23.14. The power under Order 7 Rule 11 CPC may be exercised by the court at any stage of the suit, either before registering the plaint, or after issuing summons to the defendant, or before conclusion of the trial, as held by this Court in the judgment of Saleem Bhai v. State of Maharashtra [Saleem Bhai v. State of Maharashtra, (2003) 1 SCC 557] . The plea that once issues are framed, the matter must necessarily go to trial was repelled by this Court in Azhar Hussain case [Azhar Hussain v. Rajiv Gandhi, 1986 Supp SCC 315. Followed in Manvendrasinhji Ranjitsinhji Jadeja v. Vijaykunverba, 1998 SCC OnLine Guj 281 : (1998) 2 GLH 823] .
23.15. The provision of Order 7 Rule 11 is mandatory in nature. It states that the plaint ―shall‖ be rejected if any of the grounds specified in clauses (a) to (e) are made out.
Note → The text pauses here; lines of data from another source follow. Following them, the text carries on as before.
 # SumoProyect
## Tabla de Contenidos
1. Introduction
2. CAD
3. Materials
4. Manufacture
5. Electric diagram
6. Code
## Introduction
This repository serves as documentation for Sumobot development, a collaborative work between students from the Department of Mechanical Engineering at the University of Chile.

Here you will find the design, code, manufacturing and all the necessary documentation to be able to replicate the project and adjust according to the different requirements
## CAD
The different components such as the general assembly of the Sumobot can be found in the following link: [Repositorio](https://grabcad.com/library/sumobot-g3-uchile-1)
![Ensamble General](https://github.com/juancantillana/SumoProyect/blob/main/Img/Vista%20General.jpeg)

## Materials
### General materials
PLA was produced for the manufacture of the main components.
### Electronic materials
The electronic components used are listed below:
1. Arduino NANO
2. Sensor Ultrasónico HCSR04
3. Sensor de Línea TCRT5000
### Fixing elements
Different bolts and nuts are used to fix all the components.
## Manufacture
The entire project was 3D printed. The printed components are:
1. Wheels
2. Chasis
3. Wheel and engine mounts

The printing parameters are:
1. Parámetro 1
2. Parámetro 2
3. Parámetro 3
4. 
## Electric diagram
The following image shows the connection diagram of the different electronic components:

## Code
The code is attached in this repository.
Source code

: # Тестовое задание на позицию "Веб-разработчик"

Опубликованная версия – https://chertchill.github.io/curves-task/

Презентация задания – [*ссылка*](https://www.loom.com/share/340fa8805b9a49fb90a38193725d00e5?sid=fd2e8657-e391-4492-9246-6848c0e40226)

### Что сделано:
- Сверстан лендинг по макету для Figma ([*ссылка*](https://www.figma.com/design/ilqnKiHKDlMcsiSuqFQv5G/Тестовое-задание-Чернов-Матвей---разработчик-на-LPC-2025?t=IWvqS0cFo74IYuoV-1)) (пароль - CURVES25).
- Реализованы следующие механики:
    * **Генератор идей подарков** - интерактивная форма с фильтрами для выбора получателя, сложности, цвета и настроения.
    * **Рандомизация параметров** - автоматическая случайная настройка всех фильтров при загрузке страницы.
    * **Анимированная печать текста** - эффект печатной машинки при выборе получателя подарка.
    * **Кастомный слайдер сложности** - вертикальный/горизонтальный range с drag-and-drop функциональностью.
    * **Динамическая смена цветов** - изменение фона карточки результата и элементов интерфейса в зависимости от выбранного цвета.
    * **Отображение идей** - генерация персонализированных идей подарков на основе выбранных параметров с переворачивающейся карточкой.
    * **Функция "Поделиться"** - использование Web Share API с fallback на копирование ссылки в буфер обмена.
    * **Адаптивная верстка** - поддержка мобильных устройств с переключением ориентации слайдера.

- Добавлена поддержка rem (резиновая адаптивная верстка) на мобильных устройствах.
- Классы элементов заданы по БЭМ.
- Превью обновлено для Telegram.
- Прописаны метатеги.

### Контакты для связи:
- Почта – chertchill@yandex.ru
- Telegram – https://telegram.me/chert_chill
If the court finds that the plaint does not disclose a cause of action, or that the suit is barred by any law, the court has no option, but to reject the plaint.
24. ―Cause of action‖ means every fact which would be necessary for the plaintiff to prove, if traversed, in order to support his right to judgment. It consists of a bundle of material facts, which are necessary for the plaintiff to prove in order to entitle him to the reliefs claimed in the suit.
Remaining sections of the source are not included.